### Raw data

━━━━━━━━━━━━━━━━━━━━━━━━━━━━━━

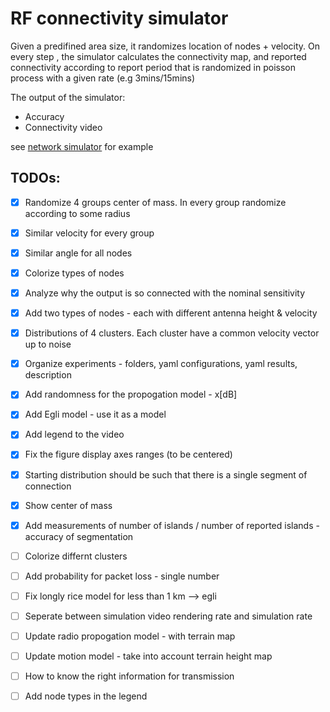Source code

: # RF connectivity simulator

Given a predifined area size, it randomizes location of nodes + velocity.
On every step , the simulator calculates the connectivity map, and reported connectivity according to report period that is randomized in poisson process with a given rate (e.g 3mins/15mins)

The output of the simulator:
- Accuracy
- Connectivity video

see [network simulator](notebooks/network_simulator.ipynb) for example



## TODOs:

- [x] Randomize 4 groups center of mass. In every group randomize according to some radius
- [x] Similar velocity for every group
- [x] Similar angle for all nodes
- [x] Colorize types of nodes
- [x] Analyze why the output is so connected with the nominal sensitivity
- [x] Add two types of nodes - each with different antenna height & velocity
- [x] Distributions of 4 clusters. Each cluster have a common velocity vector up to noise
- [x] Organize experiments - folders, yaml configurations, yaml results, description
- [x] Add randomness for the propogation model - x[dB]
- [X] Add Egli model - use it as a model
- [x] Add legend to the video
- [x] Fix the figure display axes ranges (to be centered)
- [x] Starting distribution should be such that there is a single segment of connection

- [x] Show center of mass
- [x] Add measurements of number of islands / number of reported islands - accuracy of segmentation
- [ ] Colorize differnt clusters
- [ ] Add probability for packet loss - single number
- [ ] Fix longly rice model for less than 1 km --> egli
- [ ] Seperate between simulation video rendering rate and simulation rate

- [ ] Update radio propogation model - with terrain map
- [ ] Update motion model - take into account terrain height map


- [ ] How to know the right information for transmission
- [ ] Add node types in the legend


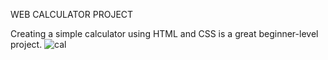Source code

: WEB CALCULATOR PROJECT

Creating a simple calculator using HTML and CSS is a great beginner-level project.
![cal](https://github.com/hashi43/Calculator/assets/108570118/66ae6bac-8d4b-4a19-8045-6ac50a477605)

━━━━━━━━━━━━━━━━━━━━━━━━━━━━━━

### What you should do
In the records above, find the line with "- [x] Analyze"; write out exactly that line and each one after it, stopping after the line with "- [x] Fix the".

### Reply
- [x] Analyze why the output is so connected with the nominal sensitivity
- [x] Add two types of nodes - each with different antenna height & velocity
- [x] Distributions of 4 clusters. Each cluster have a common velocity vector up to noise
- [x] Organize experiments - folders, yaml configurations, yaml results, description
- [x] Add randomness for the propogation model - x[dB]
- [X] Add Egli model - use it as a model
- [x] Add legend to the video
- [x] Fix the figure display axes ranges (to be centered)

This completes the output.